Consideration: Then – No longer the thought process of “Now mad will Mom get if I do this to my sibling?” Now – I need to ask who else needs to use the only bathroom if I think I’m going to be in there longer than 10 minutes.

Kindness: Then – Going out of my way to do something nice for someone else. Now – Taking care of my own belongings so someone else doesn’t have to.

Time-out: Then – Stomping off to our rooms and slamming the door to calm down enough to deal with the rest of our loved ones. Now – Sitting quietly with clenched teeth and eyes squeezed shut, praying you aren’t overwhelmed with the need to smack someone.

Neatness: Then – Keeping everything out of the living room and hoping Mom doesn’t look under our beds.
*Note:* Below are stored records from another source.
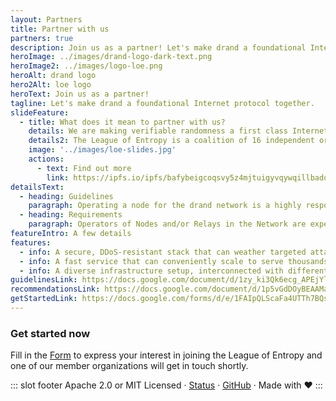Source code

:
 ```yaml
---
layout: Partners
title: Partner with us
partners: true
description: Join us as a partner! Let's make drand a foundational Internet protocol together.
heroImage: ../images/drand-logo-dark-text.png
heroImage2: ../images/logo-loe.png
heroAlt: drand logo
hero2Alt: loe logo
heroText: Join us as a partner!
tagline: Let's make drand a foundational Internet protocol together.
slideFeature:
  - title: What does it mean to partner with us?
    details: We are making verifiable randomness a first class Internet service and drand a foundational Internet protocol! 
    details2: The League of Entropy is a coalition of 16 independent organizations that power the drand network and contribute to randomness generation.
    image: '../images/loe-slides.jpg'
    actions:
      - text: Find out more
        link: https://ipfs.io/ipfs/bafybeigcoqsvy5z4mjtuigyvqywqillbadqzusx5jqlp5a7tvmzi7hg24q/Invitation%20to%20join%20the%20League%20of%20Entropy-v2.pdf
detailsText:
  - heading: Guidelines
    paragraph: Operating a node for the drand network is a highly responsible task. We require that League of Entropy members have previous experience with operating critical infrastructure that provides high degree of security, reliability, and resilience.
  - heading: Requirements
    paragraph: Operators of Nodes and/or Relays in the Network are expected to design, deploy and operate a robust drand stack that follows strong security, and resiliency principles.
featureIntro: A few details
features:
  - info: A secure, DDoS-resistant stack that can weather targeted attacks in a fully self-contained fashion.
  - info: A fast service that can conveniently scale to serve thousands of clients.
  - info: A diverse infrastructure setup, interconnected with different endpoints, and access methods to randomness.
guidelinesLink: https://docs.google.com/document/d/1zy_ki3Qk6ecg_APEjYlT9DBwzdJx9I_ImHvaUaIwKHU/edit?usp=sharing
recommendationsLink: https://docs.google.com/document/d/1p5vGdDOyBEAAMaCsDSEyI-BpX64_kNpCMu49qWc_G8M/edit?usp=sharing
getStartedLink: https://docs.google.com/forms/d/e/1FAIpQLScaFa4UTTh7BQsAzz0bLDZ5t3U8IO8dusy0dOK4iYYim6yLhA/viewform?usp=sf_link
---
```


### Get started now

Fill in the [Form](https://docs.google.com/forms/d/e/1FAIpQLScaFa4UTTh7BQsAzz0bLDZ5t3U8IO8dusy0dOK4iYYim6yLhA/viewform?usp=sf_link) to express your interest in joining the League of Entropy and one of our member organizations will get in touch shortly.


::: slot footer
Apache 2.0 or MIT Licensed · [Status](https://drand.statuspage.io/) · [GitHub](https://github.com/drand/drand) · Made with ❤️
:::
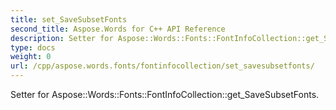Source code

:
 ```yaml
---
title: set_SaveSubsetFonts
second_title: Aspose.Words for C++ API Reference
description: Setter for Aspose::Words::Fonts::FontInfoCollection::get_SaveSubsetFonts. 
type: docs
weight: 0
url: /cpp/aspose.words.fonts/fontinfocollection/set_savesubsetfonts/
---
```


Setter for Aspose::Words::Fonts::FontInfoCollection::get_SaveSubsetFonts. 

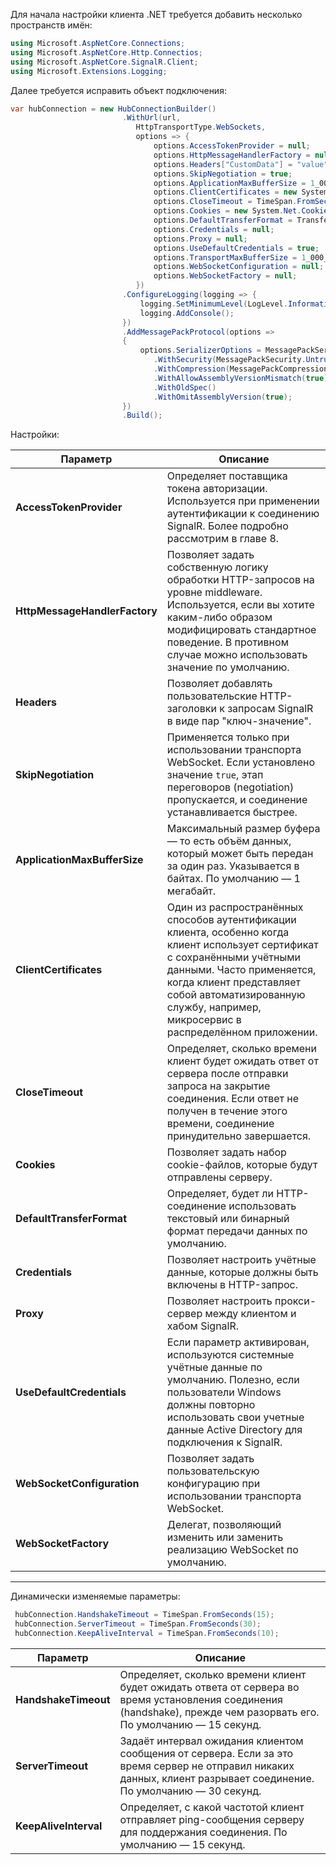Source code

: 
Для начала настройки клиента .NET требуется добавить несколько пространств имён:
```C#
using Microsoft.AspNetCore.Connections;
using Microsoft.AspNetCore.Http.Connectios;
using Microsoft.AspNetCore.SignalR.Client;
using Microsoft.Extensions.Logging;
```

Далее требуется исправить объект подключения:
```C#
var hubConnection = new HubConnectionBuilder()
                         .WithUrl(url,
                            HttpTransportType.WebSockets,
                            options => {
                                options.AccessTokenProvider = null;
                                options.HttpMessageHandlerFactory = null;
                                options.Headers["CustomData"] = "value";
                                options.SkipNegotiation = true;
                                options.ApplicationMaxBufferSize = 1_000_000;
                                options.ClientCertificates = new System.Security.Cryptography.X509Certificates.X509CertificateCollection();
                                options.CloseTimeout = TimeSpan.FromSeconds(5);
                                options.Cookies = new System.Net.CookieContainer();
                                options.DefaultTransferFormat = TransferFormat.Text;
                                options.Credentials = null;
                                options.Proxy = null;
                                options.UseDefaultCredentials = true;
                                options.TransportMaxBufferSize = 1_000_000;
                                options.WebSocketConfiguration = null;
                                options.WebSocketFactory = null;
                            })
                         .ConfigureLogging(logging => {
                             logging.SetMinimumLevel(LogLevel.Information);
                             logging.AddConsole();
                         })
                         .AddMessagePackProtocol(options =>
                         {
                             options.SerializerOptions = MessagePackSerializerOptions.Standard
                                .WithSecurity(MessagePackSecurity.UntrustedData)
                                .WithCompression(MessagePackCompression.Lz4Block)
                                .WithAllowAssemblyVersionMismatch(true)
                                .WithOldSpec()
                                .WithOmitAssemblyVersion(true);
                         })
                         .Build();
```

Настройки: 

| Параметр | Описание |
|----------|----------|
| **AccessTokenProvider** | Определяет поставщика токена авторизации. Используется при применении аутентификации к соединению SignalR. Более подробно рассмотрим в главе 8. |
| **HttpMessageHandlerFactory** | Позволяет задать собственную логику обработки HTTP-запросов на уровне middleware. Используется, если вы хотите каким-либо образом модифицировать стандартное поведение. В противном случае можно использовать значение по умолчанию. |
| **Headers** | Позволяет добавлять пользовательские HTTP-заголовки к запросам SignalR в виде пар "ключ-значение". |
| **SkipNegotiation** | Применяется только при использовании транспорта WebSocket. Если установлено значение `true`, этап переговоров (negotiation) пропускается, и соединение устанавливается быстрее. |
| **ApplicationMaxBufferSize** | Максимальный размер буфера — то есть объём данных, который может быть передан за один раз. Указывается в байтах. По умолчанию — 1 мегабайт. |
| **ClientCertificates** | Один из распространённых способов аутентификации клиента, особенно когда клиент использует сертификат с сохранёнными учётными данными. Часто применяется, когда клиент представляет собой автоматизированную службу, например, микросервис в распределённом приложении. |
| **CloseTimeout** | Определяет, сколько времени клиент будет ожидать ответ от сервера после отправки запроса на закрытие соединения. Если ответ не получен в течение этого времени, соединение принудительно завершается. |
| **Cookies** | Позволяет задать набор cookie-файлов, которые будут отправлены серверу. |
| **DefaultTransferFormat** | Определяет, будет ли HTTP-соединение использовать текстовый или бинарный формат передачи данных по умолчанию. |
| **Credentials** | Позволяет настроить учётные данные, которые должны быть включены в HTTP-запрос. |
| **Proxy** | Позволяет настроить прокси-сервер между клиентом и хабом SignalR. |
| **UseDefaultCredentials** | Если параметр активирован, используются системные учётные данные по умолчанию. Полезно, если пользователи Windows должны повторно использовать свои учетные данные Active Directory для подключения к SignalR. |
| **WebSocketConfiguration** | Позволяет задать пользовательскую конфигурацию при использовании транспорта WebSocket. |
| **WebSocketFactory** | Делегат, позволяющий изменить или заменить реализацию WebSocket по умолчанию. |

---

Динамически изменяемые параметры:

```C#
 hubConnection.HandshakeTimeout = TimeSpan.FromSeconds(15);
 hubConnection.ServerTimeout = TimeSpan.FromSeconds(30);
 hubConnection.KeepAliveInterval = TimeSpan.FromSeconds(10);
```

| Параметр | Описание |
|----------|----------|
| **HandshakeTimeout** | Определяет, сколько времени клиент будет ожидать ответа от сервера во время установления соединения (handshake), прежде чем разорвать его. По умолчанию — 15 секунд. |
| **ServerTimeout** | Задаёт интервал ожидания клиентом сообщения от сервера. Если за это время сервер не отправил никаких данных, клиент разрывает соединение. По умолчанию — 30 секунд. |
| **KeepAliveInterval** | Определяет, с какой частотой клиент отправляет ping-сообщения серверу для поддержания соединения. По умолчанию — 15 секунд. |
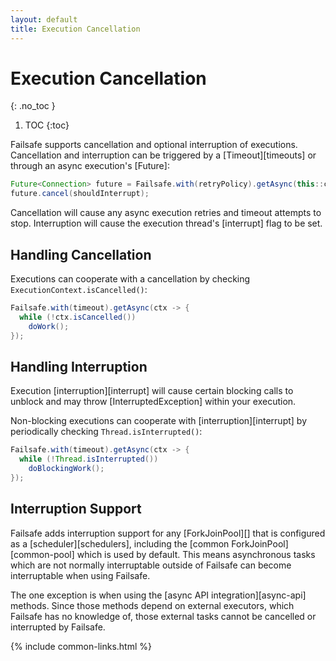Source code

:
 ```yaml
---
layout: default
title: Execution Cancellation
---
```


# Execution Cancellation
{: .no_toc }

1. TOC
{:toc}

Failsafe supports cancellation and optional interruption of executions. Cancellation and interruption can be triggered by a [Timeout][timeouts] or through an async execution's [Future]:

```java
Future<Connection> future = Failsafe.with(retryPolicy).getAsync(this::connect);
future.cancel(shouldInterrupt);
```

Cancellation will cause any async execution retries and timeout attempts to stop. Interruption will cause the execution thread's [interrupt] flag to be set.

## Handling Cancellation

Executions can cooperate with a cancellation by checking `ExecutionContext.isCancelled()`:

```java
Failsafe.with(timeout).getAsync(ctx -> {
  while (!ctx.isCancelled())
    doWork();
});
```

## Handling Interruption

Execution [interruption][interrupt] will cause certain blocking calls to unblock and may throw [InterruptedException] within your execution.

Non-blocking executions can cooperate with [interruption][interrupt] by periodically checking `Thread.isInterrupted()`:

```java
Failsafe.with(timeout).getAsync(ctx -> {
  while (!Thread.isInterrupted())
    doBlockingWork();
});
```

## Interruption Support

Failsafe adds interruption support for any [ForkJoinPool][] that is configured as a [scheduler][schedulers], including the [common ForkJoinPool][common-pool] which is used by default. This means asynchronous tasks which are not normally interruptable outside of Failsafe can become interruptable when using Failsafe. 

The one exception is when using the [async API integration][async-api] methods. Since those methods depend on external executors, which Failsafe has no knowledge of, those external tasks cannot be cancelled or interrupted by Failsafe.

{% include common-links.html %}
Now – The knowledge that one book, one ball and a hair bow in the middle of the floor constitutes as messy clutter and is in everyone’s way.

Cooking: Then – Homemade bread, three-course meals, a pantry full of machines that can do anything, and the ability for all of us to chip in and help. Now – I wonder if there is a possibility to make THAT in the crock pot/electric skillet/microwave? Do you think I can stop by Jane’s house to make a batch of muffins? I don’t care if you have to go to the bathroom, if you want a salad tonight, you need to get out of my way.

There have been times in this past year where I have stood outside our front door, hand on the knob and seized with panic and dread. I can’t stand another minute of it! One more day and I’m going to go stark.raving.mad. But I know that we have all learned a lot, too. Don’t take anything for granted, rely on each other, and patience is more than a virtue – it’s a way of life. Our family has to have God FIRST before anything else. Our faith hasn’t just been a warm fuzzy let’s all go to church together and have family reading time … our foundation in God has been a necessary means of survival.

We have all had a change in perspective, and I am so grateful for it! Don’t get me wrong, I desperately desire my own bed in my own room with the ability to close the door and change my clothes in peace. But now I don’t envision the bed covered with the most luxurious sheets and down comforters. The prayers I will say next to it, the books on the nightstand beside it, the meaningful conversations with Hubby in it … those luxuries are more exquisite and decadent then Egyptian cotton will ever be.